El ritual de la terraza se cerró con un beso familiar. Los padres se besaron, Sebas se dejó besar y Teresa tensó, como un arco, su cuerpo, queriendo imponer su incipiente independencia, que terminó después de la cena acurrucada en el sofá en el regazo de su madre. Mientras, Juan llevó al futbolista hasta la cama, retiró el edredón con el escudo culé, pasó revista a los poster de sus ídolos y lo dejó descansar, bajo la mirada de una hermosa Virgen con el Niño, y un póster inexpresivo de Messi. Y el balón reposaba, marcado por unos libros.

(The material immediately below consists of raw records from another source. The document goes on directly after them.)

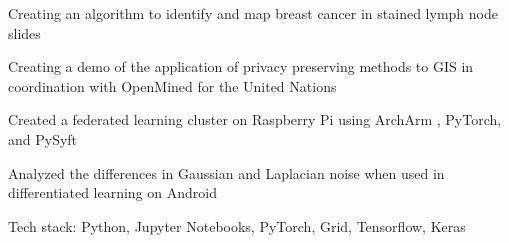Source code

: \documentclass[letterpaper]{resume}
\begin{document}

\begin{compactitem}
\item Creating an algorithm to identify and map breast cancer in stained lymph node slides
\item Creating a demo of the application of privacy preserving methods to GIS in coordination with OpenMined for the United Nations
\item Created a federated learning cluster on Raspberry Pi using ArchArm , PyTorch, and PySyft
\item Analyzed the differences in Gaussian and Laplacian noise when used in differentiated learning on Android%
\item Tech stack: Python, Jupyter Notebooks, PyTorch, Grid, Tensorflow, Keras
\end{compactitem}
\end{document}
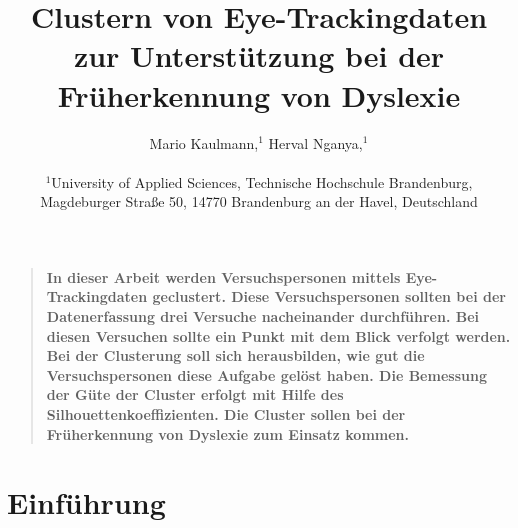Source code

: \documentclass[12pt]{article}
\title{Clustern von Eye-Trackingdaten zur Unterst\"utzung bei der Fr\"uherkennung von Dyslexie}
\author
{Mario Kaulmann,$^{1}$ Herval Nganya,$^{1}$\\
\\
\normalsize{$^{1}$University of Applied Sciences, Technische Hochschule Brandenburg,}\\
\normalsize{Magdeburger Stra\ss{}e 50, 14770 Brandenburg an der Havel, Deutschland}\\
}
\date{}
\newenvironment{sciabstract}{%
\begin{quote} \bf}
{\end{quote}}
\begin{document}
 


\baselineskip18pt


\maketitle 




\begin{sciabstract}
  In dieser Arbeit werden Versuchspersonen mittels Eye-Trackingdaten geclustert. Diese Versuchspersonen sollten bei der Datenerfassung drei Versuche nacheinander durchf\"uhren. Bei diesen Versuchen sollte ein Punkt mit dem Blick verfolgt werden. Bei der Clusterung soll sich herausbilden, wie gut die Versuchspersonen diese Aufgabe gel\"ost haben. Die Bemessung der G\"ute der Cluster erfolgt mit Hilfe des Silhouettenkoeffizienten. Die Cluster sollen bei der Fr\"uherkennung von Dyslexie zum Einsatz kommen.
\end{sciabstract}




\section*{Einf\"uhrung}
\end{document}
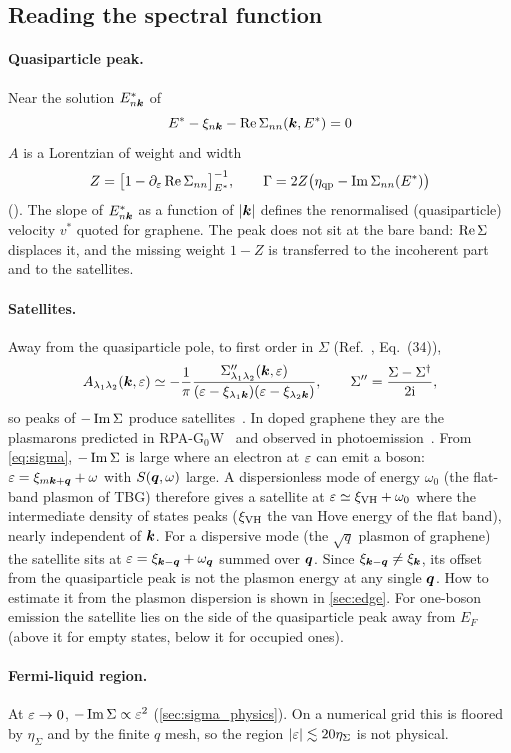 \subsection{Reading the spectral function}

\paragraph{Quasiparticle peak.} Near the solution $E^*_{n\bk}$ of
\begin{equation}
E^*-\xi_{n\bk}-\Ree\Sigma_{nn}(\bk,E^*)=0
\end{equation}
$A$ is a Lorentzian of weight and width
\begin{equation}
Z=\bigl[1-\partial_\eps\Ree\Sigma_{nn}\bigr]^{-1}_{E^*},\qquad \Gamma=2Z\bigl(\eta_{\rm qp}-\Imm\Sigma_{nn}(E^*)\bigr)
\end{equation}
(). The slope of $E^*_{n\bk}$ as a function of $|\bk|$ defines the renormalised
(quasiparticle) velocity $v^*$ quoted for graphene. The peak does not sit at the bare band: $\Ree\Sigma$ displaces it, and
the missing weight $1-Z$ is transferred to the incoherent part and to the satellites.

\paragraph{Satellites.} Away from the quasiparticle pole, to first order in $\Sigma$ (Ref.~\cite{Wei2025}, Eq.~(34)),
\begin{equation}
A_{\lambda_1\lambda_2}(\bk,\eps)\simeq-\frac1\pi\frac{\Sigma''_{\lambda_1\lambda_2}(\bk,\eps)}{(\eps-\xi_{\lambda_1\bk})(\eps-\xi_{\lambda_2\bk})},
\qquad \Sigma''=\frac{\Sigma-\Sigma^\dagger}{2\ii},
\end{equation}
so peaks of $-\Imm\Sigma$ produce satellites~\cite{HedinLundqvist1970,AryasetiawanGunnarsson1998}. In doped graphene
they are the plasmarons predicted in RPA-G$_0$W~\cite{Polini2008,HwangDasSarma2008} and observed in
photoemission~\cite{Bostwick2010}. From \cref{eq:sigma}, $-\Imm\Sigma$ is large where an electron at
$\eps$ can emit a boson: $\eps=\xi_{m\bk+\bq}+\omega$ with $S(\bq,\omega)$ large. A dispersionless mode of energy
$\omega_0$ (the flat-band plasmon of TBG) therefore gives a satellite at $\eps\simeq\xi_{\rm VH}+\omega_0$ where the
intermediate density of states peaks ($\xi_{\rm VH}$ the van Hove energy of the flat band), nearly independent of
$\bk$. For a dispersive mode (the $\sqrt q$ plasmon of graphene) the satellite sits at $\eps=\xi_{\bk-\bq}+\omega_{\bq}$
summed over $\bq$. Since $\xi_{\bk-\bq}\ne\xi_{\bk}$, its offset from the quasiparticle peak is not the plasmon
energy at any single $\bq$. How to estimate it from the plasmon dispersion is shown in \cref{sec:edge}. For one-boson
emission the satellite lies on the side of the quasiparticle peak away from $E_F$ (above it for empty states,
below it for occupied ones).

\paragraph{Fermi-liquid region.} At $\eps\to0$, $-\Imm\Sigma\propto\eps^2$ (\cref{sec:sigma_physics}). On a numerical grid this is floored
by $\eta_\Sigma$ and by the finite $q$ mesh, so the region $|\eps|\lesssim20\eta_\Sigma$ is not physical.
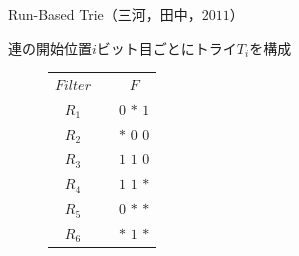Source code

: \documentclass[12pt,dvipdfmx,mathserif,uplatex,aspectratio=32]{beamer}
\makeatletter
\newcommand{\tblcaption}[1]{\def\@captype{table}\caption{#1}}
\makeatother
\begin{document}
\begin{frame}{Run-Based Trie（三河，田中，$2011$）}

\vspace{1mm}
{\large \color{black}連の開始位置$i$ビット目ごとにトライ$T_{i}$を構成
}
\vspace{2mm}

\begin{figure}[h]
\begin{flushleft}
 \def\@captype{table}
 \begin{minipage}[t]{.38\textwidth}
  \begin{center}
  \begin{tabular}{ccc}
        & &    \\ \hline
 $Filter$ & & $F$ \\ \hline
 $R_{1}$ & & $0$ $*$ $1$ \\ 
 $R_{2}$ & & $*$ $0$ $0$ \\ 
 $R_{3}$ & & $1$ $1$ $0$ \\ 
 $R_{4}$ & & $1$ $1$ $*$ \\ 
 $R_{5}$ & & $0$ $*$ $*$ \\ 
 $R_{6}$ & & $*$ $1$ $*$ \\ \hline
  \end{tabular}
  \end{center}
 \end{minipage}
 \hfill
 \begin{minipage}[c]{.60\textwidth}
 \scalebox{0.7}{}
 \end{minipage}
\end{flushleft}
\end{figure}


\end{frame}
\end{document}
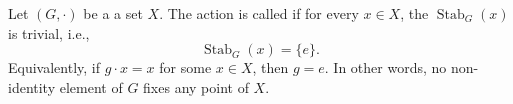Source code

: \begin{definition} \label{definition:free_action_of_a_group_on_a_set}
Let $(G,\cdot)$ be a   a set $X$. The action is called  if for every $x \in X$, the  $\operatorname{Stab}_G(x)$ is trivial, i.e.,
$$\operatorname{Stab}_G(x) = \{e\}.$$
Equivalently, if $g \cdot x = x$ for some $x \in X$, then $g = e$. In other words, no non-identity element of $G$ fixes any point of $X$.
\end{definition}
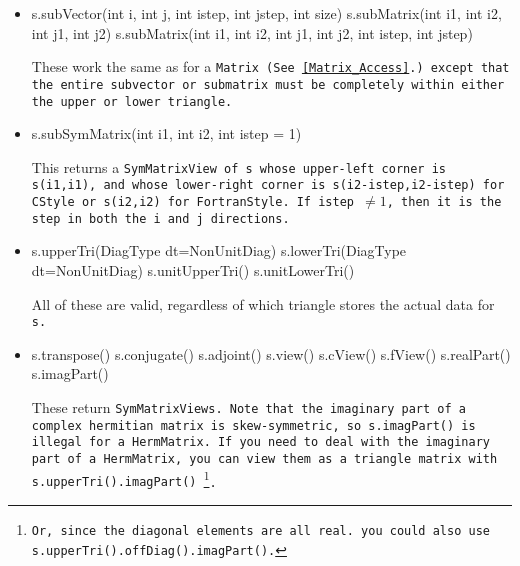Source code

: \begin{itemize}
\item
\begin{tmvcode}
s.subVector(int i, int j, int istep, int jstep, int size)
s.subMatrix(int i1, int i2, int j1, int j2)
s.subMatrix(int i1, int i2, int j1, int j2, int istep, int jstep)
\end{tmvcode}
These work the same as for a \tt{Matrix}
(See \ref{Matrix_Access}.)
except that the entire
subvector or submatrix must be completely within either the upper or lower triangle.

\item
\begin{tmvcode}
s.subSymMatrix(int i1, int i2, int istep = 1)
\end{tmvcode}
This returns a \tt{SymMatrixView} of \tt{s} whose upper-left
corner is \tt{s(i1,i1)}, and whose lower-right corner is 
\tt{s(i2-istep,i2-istep)} for \tt{CStyle} or \tt{s(i2,i2)} for \tt{FortranStyle}.  If \tt{istep} $\neq 1$, then it is the 
step in both the \tt{i} and \tt{j} directions.

\item
\begin{tmvcode}
s.upperTri(DiagType dt=NonUnitDiag)
s.lowerTri(DiagType dt=NonUnitDiag)
s.unitUpperTri()
s.unitLowerTri()
\end{tmvcode}
All of these are valid, regardless
of which triangle stores the actual data for \tt{s}.

\item
\begin{tmvcode}
s.transpose()
s.conjugate()
s.adjoint()
s.view()
s.cView()
s.fView()
s.realPart()
s.imagPart()
\end{tmvcode}
These return \tt{SymMatrixView}s.
Note that the imaginary part of a complex hermitian matrix is skew-symmetric,
so \tt{s.imagPart()} is illegal for a \tt{HermMatrix}.  If you need to
deal with the imaginary part of a \tt{HermMatrix},
you can view them as a triangle matrix with \tt{s.upperTri().imagPart()}
\footnote{Or, 
since the diagonal elements are all real.
you could also use \tt{s.upperTri().offDiag().imagPart()}.}.

\end{itemize}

El padre salió de la habitación, respirando profundamente. Se sintió aliviado de las preguntas… Juan, volvió al sofá, junto a María y Teresa. La hija, volcada en el regazo de la madre; la esposa con la mano entrelazada del esposo. Una tibia conversación comentaba las últimas cifras… Juan daba ánimos:
– «La curva va descendiendo…». El cansancio desconectó la TV. La retirada a los dormitorios se selló con un beso de la hija a la madre, con un arrechucho del padre a su hija, contemplando orgulloso su bello rostro, gozando de su limpia bondad. La noche cerró el día con la parsimonia del aburrimiento, que deja a todos los relojes sin sentido: las horas se alargan en miles de minutos, los días pasan sin noches, las tardes sin mañanas y los segundos duran más que un suspiro. El sueño se convierte en el mejor aliado.

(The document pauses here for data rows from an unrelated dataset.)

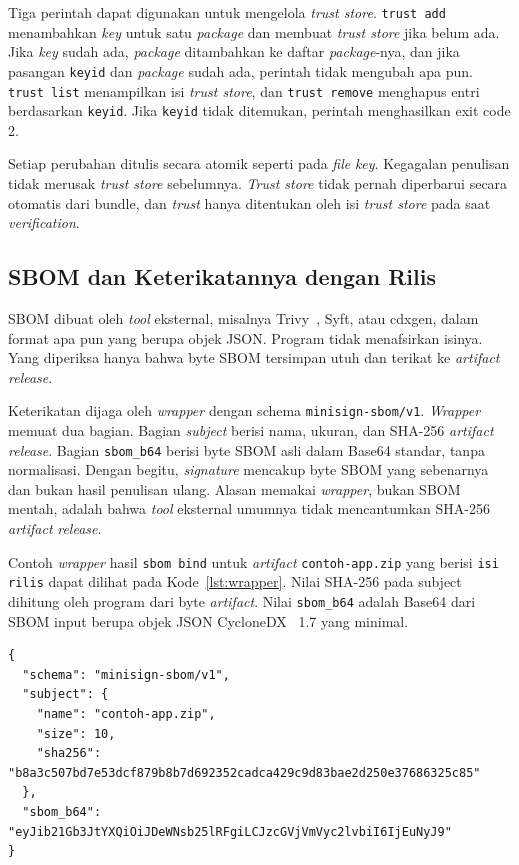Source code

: Tiga perintah dapat digunakan untuk mengelola \textit{trust store}. \texttt{trust add} menambahkan
\textit{key} untuk satu \textit{package} dan membuat \textit{trust store} jika belum ada. Jika \textit{key} sudah ada,
\textit{package} ditambahkan ke daftar \textit{package}-nya, dan jika pasangan \texttt{keyid} dan \textit{package} sudah ada,
perintah tidak mengubah apa pun. \texttt{trust list} menampilkan isi \textit{trust store}, dan
\texttt{trust remove} menghapus entri berdasarkan \texttt{keyid}. Jika \texttt{keyid} tidak ditemukan,
perintah menghasilkan exit code 2.

Setiap perubahan ditulis secara atomik seperti pada \textit{file} \textit{key}. Kegagalan penulisan tidak
merusak \textit{trust store} sebelumnya. \textit{Trust store} tidak pernah diperbarui secara otomatis
dari bundle, dan \textit{trust} hanya ditentukan oleh isi \textit{trust store} pada saat \textit{verification}.

\subsection{SBOM dan Keterikatannya dengan Rilis}
SBOM dibuat oleh \textit{tool} eksternal, misalnya Trivy~\cite{trivy}, Syft, atau cdxgen, dalam format apa pun yang
berupa objek JSON. Program tidak menafsirkan isinya. Yang diperiksa hanya bahwa byte SBOM
tersimpan utuh dan terikat ke \textit{artifact} \textit{release}.

Keterikatan dijaga oleh \textit{wrapper} dengan schema \texttt{minisign-sbom/v1}. \textit{Wrapper} memuat
dua bagian. Bagian \textit{subject} berisi nama, ukuran, dan SHA-256 \textit{artifact} \textit{release}. Bagian
\texttt{sbom\_b64} berisi byte SBOM asli dalam Base64 standar, tanpa normalisasi. Dengan
begitu, \textit{signature} mencakup byte SBOM yang sebenarnya dan bukan hasil penulisan ulang.
Alasan memakai \textit{wrapper}, bukan SBOM mentah, adalah bahwa \textit{tool} eksternal umumnya tidak
mencantumkan SHA-256 \textit{artifact} \textit{release}.

Contoh \textit{wrapper} hasil \texttt{sbom bind} untuk \textit{artifact} \texttt{contoh-app.zip} yang berisi
\texttt{isi rilis} dapat dilihat pada Kode~\ref{lst:wrapper}. Nilai SHA-256 pada subject dihitung
oleh program dari byte \textit{artifact}. Nilai \texttt{sbom\_b64} adalah Base64 dari SBOM input
berupa objek JSON CycloneDX~\cite{cyclonedx} 1.7 yang minimal.

\begin{lstlisting}[basicstyle=\ttfamily\footnotesize,caption={Contoh \textit{wrapper} minisign-sbom/v1},label={lst:wrapper},numbers=none]
{
  "schema": "minisign-sbom/v1",
  "subject": {
    "name": "contoh-app.zip",
    "size": 10,
    "sha256": "b8a3c507bd7e53dcf879b8b7d692352cadca429c9d83bae2d250e37686325c85"
  },
  "sbom_b64": "eyJib21Gb3JtYXQiOiJDeWNsb25lRFgiLCJzcGVjVmVyc2lvbiI6IjEuNyJ9"
}
\end{lstlisting}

Los primeros rayos de luz encontraron a María en la cocina y a Juan ya predispuesto en el despacho virtual del salón. El silencio se quebró con una súplica:
– «Juan, el desayuno ya está…». Lentamente, paseó sus ojos del ordenador hasta la ventana… Se levantó, como un ritual, se adentró en la cocina:
– «Gracias, María», confirmó con un beso. El desayuno en silencio vaticinaba otro nuevo día, igual que el de ayer, tan solo con la novedad de una nueva confesión de amor.
La tarde iba ocupando sus horas, lentamente. Se desarrolladla, con disciplina casi militar, el guión preestablecido: María, releía una vieja novela en el sofá, junto a Juan, que seguía pendiente de las demandas de trabajo del ordenador; Teresa, en la confinación voluntaria de su cuarto, entre los deberes de su portátil y las devociones de su whatsaap. Sebas, recluido en su campo de juego, en sus dominios del pasillo de la casa. De pronto María susurra:
– «No se oye al niño… ha dejado los pelotazos… Cuando está en silencio, me da miedo…». Ponen atención, perciben un ruido como de sirena simulada proveniente del pasillo. Juan se levanta:
– «Voy a ver que hace este enano…. su imaginación es un peligro».
Abriendo la puerta del salón al pasillo, se adentró en el campo de juego. Quedó sorprendido ante la visión: Sebas había abandonado su camiseta blaugrana por una camiseta blanca; su balón reposaba abandonado cerca de la puerta de su cuarto. Los cordones unidos de los viejos tenis le habían proporcionado una cuerda, unida a una vieja caja de zapatos en la que había vendas, algodón, un bote de alcohol, la mercromina… En un lateral había escrito, con letras grandes y desproporcionadas: «AMBULANCIA»… Todo un convoy movido por la imaginación. Con su boca infantil simulaba el ruido de una sirena. El padre, sonrió:
– «Sebas, ¿se ha lesionado Messi?…». El crío, con la ingenuidad de sus años, respondió:
– «No, papa, yo ya no quiero ser futbolista…». Y sonrojándose, confesó como una hermosa traición:
– «Yo quiero ser médico…».
La madre, que había acudido a la llamada de la sirena infantil, apretó a su hijo sobre su regazo. Juan, simplemente volvió la mirada, para disimular una lágrima. Teresa apareció en escena.
Aquella tarde, a las ocho, desde el púlpito de la terraza, Sebas, sin palabras pero con los ojos brillantes de emoción, proclamaba a todos su decisión. Teresa, discretamente se retiró a un segundo plano. Juan, apretó sobre sí la cabeza de su hijo:
– «Sebas…. ¡también te aplauden a ti…!».
Al personal sanitario, con reconocimiento y agradecimiento.